Little did they know that the years that I spent in the workplace were nothing like as hectic as my retirement life. While employed: I was only required to do two things;

#1: Was to show up when I was scheduled; and, # 2: Was to be on time.

NOW: there is only a Beginning Schedule.  “And the Pay ain’t nothing like as good.”

“What’s THE ADVANTAGE?”  You ask?

“You get to sleep with the BOSS.”

Demijon

“ABBIE – DALE”

My paternal grandfather was somewhat of a practical joker. He thoroughly enjoyed playing pranks on other people. Although he died when I was eight or nine, I remember some of his antics, and others; that I learned from my Daddy and Uncles.

He made one keg of “Persimmon Beer” every year.
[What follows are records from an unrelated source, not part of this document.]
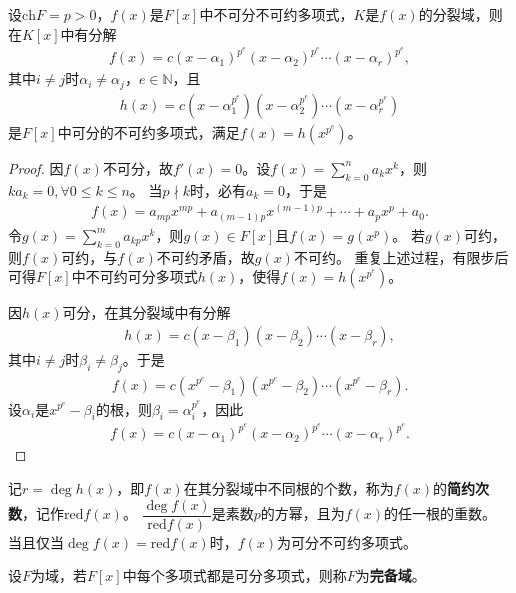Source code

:\documentclass[../../main.tex]{subfiles}%
\begin{document}
\begin{theorem}
设$\mathrm{ch}F=p>0$，$f(x)$是$F[x]$中不可分不可约多项式，$K$是$f(x)$的分裂域，则在$K[x]$中有分解
\begin{align*}
f(x)=c(x-\alpha_1)^{p^e}(x-\alpha_2)^{p^e}\cdots(x-\alpha_r)^{p^e},
\end{align*}
其中$i\neq j$时$\alpha_i\neq\alpha_j$，$e\in\mathbb{N}$，且
\begin{align*}
h(x)=c(x-\alpha_1^{p^e})(x-\alpha_2^{p^e})\cdots(x-\alpha_r^{p^e})
\end{align*}
是$F[x]$中可分的不可约多项式，满足$f(x)=h(x^{p^e})$。
\end{theorem}

\begin{proof}
因$f(x)$不可分，故$f'(x)=0$。设$f(x)=\sum\limits_{k=0}^n a_kx^k$，则$ka_k=0,\forall 0\leqslant k\leqslant n$。
当$p\nmid k$时，必有$a_k=0$，于是
\begin{align*}
f(x)=a_{mp}x^{mp}+a_{(m-1)p}x^{(m-1)p}+\cdots+a_px^p+a_0.
\end{align*}
令$g(x)=\sum\limits_{k=0}^m a_{kp}x^k$，则$g(x)\in F[x]$且$f(x)=g(x^p)$。
若$g(x)$可约，则$f(x)$可约，与$f(x)$不可约矛盾，故$g(x)$不可约。
重复上述过程，有限步后可得$F[x]$中不可约可分多项式$h(x)$，使得$f(x)=h(x^{p^e})$。

因$h(x)$可分，在其分裂域中有分解
\begin{align*}
h(x)=c(x-\beta_1)(x-\beta_2)\cdots(x-\beta_r),
\end{align*}
其中$i\neq j$时$\beta_i\neq\beta_j$。于是
\begin{align*}
f(x)=c(x^{p^e}-\beta_1)(x^{p^e}-\beta_2)\cdots(x^{p^e}-\beta_r).
\end{align*}
设$\alpha_i$是$x^{p^e}-\beta_i$的根，则$\beta_i=\alpha_i^{p^e}$，因此
\begin{align*}
f(x)=c(x-\alpha_1)^{p^e}(x-\alpha_2)^{p^e}\cdots(x-\alpha_r)^{p^e}.
\end{align*}
\end{proof}

\begin{remark}
记$r=\deg h(x)$，即$f(x)$在其分裂域中不同根的个数，称为$f(x)$的\textbf{简约次数}，记作$\mathrm{red}f(x)$。
$\dfrac{\deg f(x)}{\mathrm{red}f(x)}$是素数$p$的方幂，且为$f(x)$的任一根的重数。
当且仅当$\deg f(x)=\mathrm{red}f(x)$时，$f(x)$为可分不可约多项式。
\end{remark}

\begin{definition}
设$F$为域，若$F[x]$中每个多项式都是可分多项式，则称$F$为\textbf{完备域}。
\end{definition}
\end{document}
When I was very small and was permitted to visit him, he would let me sit on his lap, ‘puff on his pipe;’ and ‘Sip this Concoction’. This made me feel very grown up; and was a secret between the two of us.

He was also a champion teller of tall tales. One of his favorites to tell young children was about “ABBIE  –  DALE”   (I never knew the correct spelling because this was a figment of his imagination).

‘ABBIE-DALE’ lived in a hollow stump hole somewhere in the woods behind his house. He was huge and covered with hair and would only come out of his lair at night to prowl the area looking for children that had been bad. ABBIE-DALE’S favorite food was young children; who for some reason, had not obeyed their parents or had failed to do something that was expected of them.

Sitting there on his lap; terrified of this monster, but afraid to move; I would listen until he got to the part about what he would do if ‘ABBIE-DALE;’ got after me.  He would simply get his “DUM-DEVIL” and chase him back into his stump hole.

Grandpa’s ‘DUM-DEVIL’ was his own invention. It was a hollowed out log that he had smoothed on the inside as well as outside. Over one end; he had stretched a piece of rawhide. In the center of the rawhide he had made a small hole through which he passed a twisted string. Fastened on the outside of the rawhide, it ran the length of the log. The last operation was to wax the string.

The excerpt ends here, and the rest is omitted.